→ **Problem to solve**
Write out again only the lines that run from the start of the entries to the line containing "### -WhatIf", both included.

*** Opening Provided material ***

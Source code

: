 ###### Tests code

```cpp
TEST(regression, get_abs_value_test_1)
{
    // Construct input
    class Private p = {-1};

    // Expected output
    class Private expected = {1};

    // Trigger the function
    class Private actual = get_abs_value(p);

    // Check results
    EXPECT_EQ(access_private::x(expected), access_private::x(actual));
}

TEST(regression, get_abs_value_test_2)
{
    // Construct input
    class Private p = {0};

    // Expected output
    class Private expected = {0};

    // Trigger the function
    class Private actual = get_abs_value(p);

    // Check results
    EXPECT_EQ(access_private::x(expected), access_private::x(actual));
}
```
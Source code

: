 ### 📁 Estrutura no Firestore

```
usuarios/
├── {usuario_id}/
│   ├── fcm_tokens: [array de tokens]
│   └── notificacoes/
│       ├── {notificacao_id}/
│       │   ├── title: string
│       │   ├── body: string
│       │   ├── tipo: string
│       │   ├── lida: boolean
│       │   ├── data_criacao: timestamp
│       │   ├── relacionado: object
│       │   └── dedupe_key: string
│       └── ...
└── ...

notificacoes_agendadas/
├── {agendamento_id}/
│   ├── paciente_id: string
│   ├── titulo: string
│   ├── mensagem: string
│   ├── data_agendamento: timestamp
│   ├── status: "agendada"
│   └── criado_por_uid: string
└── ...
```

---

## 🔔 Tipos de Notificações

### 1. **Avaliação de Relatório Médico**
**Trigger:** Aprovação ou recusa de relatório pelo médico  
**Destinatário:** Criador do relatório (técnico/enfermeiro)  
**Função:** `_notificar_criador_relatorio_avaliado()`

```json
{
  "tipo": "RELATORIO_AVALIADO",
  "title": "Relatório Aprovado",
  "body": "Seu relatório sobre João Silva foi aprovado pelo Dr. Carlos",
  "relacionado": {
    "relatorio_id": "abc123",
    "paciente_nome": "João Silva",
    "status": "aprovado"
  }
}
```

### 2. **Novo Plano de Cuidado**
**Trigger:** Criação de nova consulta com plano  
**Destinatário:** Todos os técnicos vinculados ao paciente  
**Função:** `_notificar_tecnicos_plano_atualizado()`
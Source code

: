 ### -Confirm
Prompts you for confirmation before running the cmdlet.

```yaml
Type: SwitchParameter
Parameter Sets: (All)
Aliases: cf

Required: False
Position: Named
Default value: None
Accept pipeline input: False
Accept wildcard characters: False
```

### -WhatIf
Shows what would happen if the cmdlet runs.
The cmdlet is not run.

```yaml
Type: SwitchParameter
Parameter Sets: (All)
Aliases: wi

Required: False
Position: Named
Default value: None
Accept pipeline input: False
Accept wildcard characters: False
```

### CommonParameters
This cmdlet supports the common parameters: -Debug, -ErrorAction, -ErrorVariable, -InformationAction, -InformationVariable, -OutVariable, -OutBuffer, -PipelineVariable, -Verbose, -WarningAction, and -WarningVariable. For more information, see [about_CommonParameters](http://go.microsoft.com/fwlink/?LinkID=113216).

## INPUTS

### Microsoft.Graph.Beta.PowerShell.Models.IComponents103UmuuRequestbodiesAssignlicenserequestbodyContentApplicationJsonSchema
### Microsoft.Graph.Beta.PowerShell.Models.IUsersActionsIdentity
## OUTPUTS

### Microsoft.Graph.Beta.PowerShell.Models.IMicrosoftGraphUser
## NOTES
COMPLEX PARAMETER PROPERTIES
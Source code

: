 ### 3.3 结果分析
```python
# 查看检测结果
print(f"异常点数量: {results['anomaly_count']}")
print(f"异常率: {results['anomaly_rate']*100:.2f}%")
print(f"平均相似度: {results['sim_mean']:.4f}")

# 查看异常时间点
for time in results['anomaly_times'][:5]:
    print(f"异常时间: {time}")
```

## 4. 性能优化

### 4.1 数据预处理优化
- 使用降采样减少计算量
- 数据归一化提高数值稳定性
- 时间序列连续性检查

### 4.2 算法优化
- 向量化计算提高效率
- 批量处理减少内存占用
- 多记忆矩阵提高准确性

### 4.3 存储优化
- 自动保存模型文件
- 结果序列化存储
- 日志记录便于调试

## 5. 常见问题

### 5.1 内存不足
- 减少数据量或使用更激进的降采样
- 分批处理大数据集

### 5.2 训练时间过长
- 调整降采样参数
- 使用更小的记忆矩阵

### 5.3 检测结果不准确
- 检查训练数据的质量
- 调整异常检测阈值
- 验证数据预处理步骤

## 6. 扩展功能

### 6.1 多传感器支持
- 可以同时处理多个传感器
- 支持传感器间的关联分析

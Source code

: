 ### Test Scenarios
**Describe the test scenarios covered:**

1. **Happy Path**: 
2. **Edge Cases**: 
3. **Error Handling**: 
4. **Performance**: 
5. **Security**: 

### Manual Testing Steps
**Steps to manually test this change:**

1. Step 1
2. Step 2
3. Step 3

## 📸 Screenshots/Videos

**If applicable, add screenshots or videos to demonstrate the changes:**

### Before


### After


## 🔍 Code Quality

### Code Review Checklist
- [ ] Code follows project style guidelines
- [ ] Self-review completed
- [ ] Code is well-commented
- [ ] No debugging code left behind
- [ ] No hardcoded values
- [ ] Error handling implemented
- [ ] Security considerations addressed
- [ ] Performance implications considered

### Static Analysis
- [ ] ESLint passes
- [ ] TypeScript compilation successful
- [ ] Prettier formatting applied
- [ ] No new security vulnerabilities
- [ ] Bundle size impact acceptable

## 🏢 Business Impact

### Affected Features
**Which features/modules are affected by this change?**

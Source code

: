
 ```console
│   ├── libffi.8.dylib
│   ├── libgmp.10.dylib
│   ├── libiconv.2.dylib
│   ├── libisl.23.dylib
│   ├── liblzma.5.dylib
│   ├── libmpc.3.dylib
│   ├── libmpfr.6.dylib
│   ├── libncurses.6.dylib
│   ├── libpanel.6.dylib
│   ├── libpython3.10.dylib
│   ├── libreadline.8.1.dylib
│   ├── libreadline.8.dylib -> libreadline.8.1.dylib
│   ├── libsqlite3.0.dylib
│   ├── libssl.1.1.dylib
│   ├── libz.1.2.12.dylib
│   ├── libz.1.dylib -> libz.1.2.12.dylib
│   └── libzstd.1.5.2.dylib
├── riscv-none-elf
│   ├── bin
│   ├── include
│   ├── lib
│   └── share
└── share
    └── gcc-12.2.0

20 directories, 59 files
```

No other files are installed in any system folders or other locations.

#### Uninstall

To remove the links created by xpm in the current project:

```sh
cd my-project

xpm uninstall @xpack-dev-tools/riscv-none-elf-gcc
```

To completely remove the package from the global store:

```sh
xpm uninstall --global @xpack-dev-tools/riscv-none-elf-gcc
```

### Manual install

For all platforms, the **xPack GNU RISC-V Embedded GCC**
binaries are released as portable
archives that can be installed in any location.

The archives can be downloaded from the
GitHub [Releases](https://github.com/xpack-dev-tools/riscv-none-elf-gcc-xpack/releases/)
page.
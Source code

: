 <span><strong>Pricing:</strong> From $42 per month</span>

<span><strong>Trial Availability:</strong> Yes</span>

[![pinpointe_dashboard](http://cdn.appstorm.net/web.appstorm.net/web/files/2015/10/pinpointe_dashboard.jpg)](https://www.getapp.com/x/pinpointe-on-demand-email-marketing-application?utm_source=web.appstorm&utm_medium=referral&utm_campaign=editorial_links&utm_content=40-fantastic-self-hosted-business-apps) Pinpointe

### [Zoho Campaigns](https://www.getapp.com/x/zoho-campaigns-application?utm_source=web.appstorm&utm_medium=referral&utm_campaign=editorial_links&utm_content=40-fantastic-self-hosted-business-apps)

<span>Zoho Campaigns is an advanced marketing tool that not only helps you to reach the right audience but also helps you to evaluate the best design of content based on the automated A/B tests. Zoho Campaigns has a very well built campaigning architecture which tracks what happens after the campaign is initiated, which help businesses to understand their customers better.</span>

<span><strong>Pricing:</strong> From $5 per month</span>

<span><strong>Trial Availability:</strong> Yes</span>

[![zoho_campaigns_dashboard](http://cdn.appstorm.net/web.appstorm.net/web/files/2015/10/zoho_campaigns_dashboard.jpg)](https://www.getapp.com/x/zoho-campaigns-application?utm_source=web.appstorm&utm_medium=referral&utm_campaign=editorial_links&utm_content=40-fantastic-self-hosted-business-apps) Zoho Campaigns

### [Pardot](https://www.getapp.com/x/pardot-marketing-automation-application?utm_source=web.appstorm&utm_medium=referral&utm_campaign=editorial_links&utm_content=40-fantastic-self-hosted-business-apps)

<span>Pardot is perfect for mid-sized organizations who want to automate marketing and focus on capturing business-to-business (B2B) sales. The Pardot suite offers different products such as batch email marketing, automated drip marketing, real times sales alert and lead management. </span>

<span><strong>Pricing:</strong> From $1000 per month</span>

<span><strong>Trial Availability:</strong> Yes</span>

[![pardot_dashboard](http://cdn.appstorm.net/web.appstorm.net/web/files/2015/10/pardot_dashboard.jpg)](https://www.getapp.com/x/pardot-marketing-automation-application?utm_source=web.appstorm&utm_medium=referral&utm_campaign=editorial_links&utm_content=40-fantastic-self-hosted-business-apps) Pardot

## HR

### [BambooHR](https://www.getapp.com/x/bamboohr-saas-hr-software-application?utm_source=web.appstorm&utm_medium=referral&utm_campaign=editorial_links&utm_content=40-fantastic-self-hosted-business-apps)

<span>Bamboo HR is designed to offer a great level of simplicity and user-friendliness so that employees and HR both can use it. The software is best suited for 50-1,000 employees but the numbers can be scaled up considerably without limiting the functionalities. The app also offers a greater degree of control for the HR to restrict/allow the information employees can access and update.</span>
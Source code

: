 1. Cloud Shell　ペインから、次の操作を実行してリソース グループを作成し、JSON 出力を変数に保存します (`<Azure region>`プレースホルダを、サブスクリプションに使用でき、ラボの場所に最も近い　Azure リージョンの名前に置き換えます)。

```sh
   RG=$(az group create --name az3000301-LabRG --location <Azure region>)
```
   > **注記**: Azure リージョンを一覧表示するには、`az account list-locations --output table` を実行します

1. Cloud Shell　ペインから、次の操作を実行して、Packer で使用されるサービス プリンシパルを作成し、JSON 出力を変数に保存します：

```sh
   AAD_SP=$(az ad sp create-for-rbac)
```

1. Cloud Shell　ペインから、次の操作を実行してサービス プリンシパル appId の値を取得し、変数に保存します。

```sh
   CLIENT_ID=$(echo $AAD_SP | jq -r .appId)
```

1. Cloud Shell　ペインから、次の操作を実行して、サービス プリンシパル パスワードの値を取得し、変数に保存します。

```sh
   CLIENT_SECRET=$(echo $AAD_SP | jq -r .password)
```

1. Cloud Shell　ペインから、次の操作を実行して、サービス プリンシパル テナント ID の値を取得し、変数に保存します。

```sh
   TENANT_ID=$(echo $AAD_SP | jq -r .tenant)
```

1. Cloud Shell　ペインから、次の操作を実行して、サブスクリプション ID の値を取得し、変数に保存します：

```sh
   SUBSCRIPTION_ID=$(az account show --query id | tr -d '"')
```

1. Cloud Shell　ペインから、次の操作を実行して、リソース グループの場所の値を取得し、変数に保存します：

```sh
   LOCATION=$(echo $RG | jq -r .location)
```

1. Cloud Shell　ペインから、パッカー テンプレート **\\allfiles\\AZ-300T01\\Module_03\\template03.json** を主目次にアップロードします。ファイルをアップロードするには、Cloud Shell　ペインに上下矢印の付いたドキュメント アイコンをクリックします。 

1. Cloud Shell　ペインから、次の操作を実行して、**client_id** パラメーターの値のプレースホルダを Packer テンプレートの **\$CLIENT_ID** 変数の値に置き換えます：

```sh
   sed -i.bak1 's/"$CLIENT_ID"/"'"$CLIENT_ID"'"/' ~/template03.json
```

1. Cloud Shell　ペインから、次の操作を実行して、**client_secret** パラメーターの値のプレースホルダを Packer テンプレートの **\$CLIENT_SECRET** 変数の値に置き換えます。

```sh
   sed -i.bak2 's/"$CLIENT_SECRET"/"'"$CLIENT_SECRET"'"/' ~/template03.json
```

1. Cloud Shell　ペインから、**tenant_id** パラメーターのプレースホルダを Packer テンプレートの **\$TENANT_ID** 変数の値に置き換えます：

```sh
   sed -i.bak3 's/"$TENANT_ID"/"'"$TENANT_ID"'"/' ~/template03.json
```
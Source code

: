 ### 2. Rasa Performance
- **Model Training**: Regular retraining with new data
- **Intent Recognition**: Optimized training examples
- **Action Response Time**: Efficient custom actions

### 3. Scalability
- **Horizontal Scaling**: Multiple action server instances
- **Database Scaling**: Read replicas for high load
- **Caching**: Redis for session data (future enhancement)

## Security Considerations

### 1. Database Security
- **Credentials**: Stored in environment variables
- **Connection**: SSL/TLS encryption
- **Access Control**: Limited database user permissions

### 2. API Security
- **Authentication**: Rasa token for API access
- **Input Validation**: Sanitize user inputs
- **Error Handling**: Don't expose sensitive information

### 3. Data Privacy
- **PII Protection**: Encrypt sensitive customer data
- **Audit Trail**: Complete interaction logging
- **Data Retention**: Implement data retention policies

*** Closing Provided material ***

→ **Result**
Source code

: ###### Tests code

```cpp
TEST(regression, get_abs_value_test_1)
{
    // Construct input
    class Private p = {-1};

    // Expected output
    class Private expected = {1};

    // Trigger the function
    class Private actual = get_abs_value(p);

    // Check results
    EXPECT_EQ(access_private::x(expected), access_private::x(actual));
}

TEST(regression, get_abs_value_test_2)
{
    // Construct input
    class Private p = {0};

    // Expected output
    class Private expected = {0};

    // Trigger the function
    class Private actual = get_abs_value(p);

    // Check results
    EXPECT_EQ(access_private::x(expected), access_private::x(actual));
}
```
Source code

: ### 📁 Estrutura no Firestore

```
usuarios/
├── {usuario_id}/
│   ├── fcm_tokens: [array de tokens]
│   └── notificacoes/
│       ├── {notificacao_id}/
│       │   ├── title: string
│       │   ├── body: string
│       │   ├── tipo: string
│       │   ├── lida: boolean
│       │   ├── data_criacao: timestamp
│       │   ├── relacionado: object
│       │   └── dedupe_key: string
│       └── ...
└── ...

notificacoes_agendadas/
├── {agendamento_id}/
│   ├── paciente_id: string
│   ├── titulo: string
│   ├── mensagem: string
│   ├── data_agendamento: timestamp
│   ├── status: "agendada"
│   └── criado_por_uid: string
└── ...
```

---

## 🔔 Tipos de Notificações

### 1. **Avaliação de Relatório Médico**
**Trigger:** Aprovação ou recusa de relatório pelo médico  
**Destinatário:** Criador do relatório (técnico/enfermeiro)  
**Função:** `_notificar_criador_relatorio_avaliado()`

```json
{
  "tipo": "RELATORIO_AVALIADO",
  "title": "Relatório Aprovado",
  "body": "Seu relatório sobre João Silva foi aprovado pelo Dr. Carlos",
  "relacionado": {
    "relatorio_id": "abc123",
    "paciente_nome": "João Silva",
    "status": "aprovado"
  }
}
```

### 2. **Novo Plano de Cuidado**
**Trigger:** Criação de nova consulta com plano  
**Destinatário:** Todos os técnicos vinculados ao paciente  
**Função:** `_notificar_tecnicos_plano_atualizado()`
Source code

: ### -Confirm
Prompts you for confirmation before running the cmdlet.

```yaml
Type: SwitchParameter
Parameter Sets: (All)
Aliases: cf

Required: False
Position: Named
Default value: None
Accept pipeline input: False
Accept wildcard characters: False
```

### -WhatIf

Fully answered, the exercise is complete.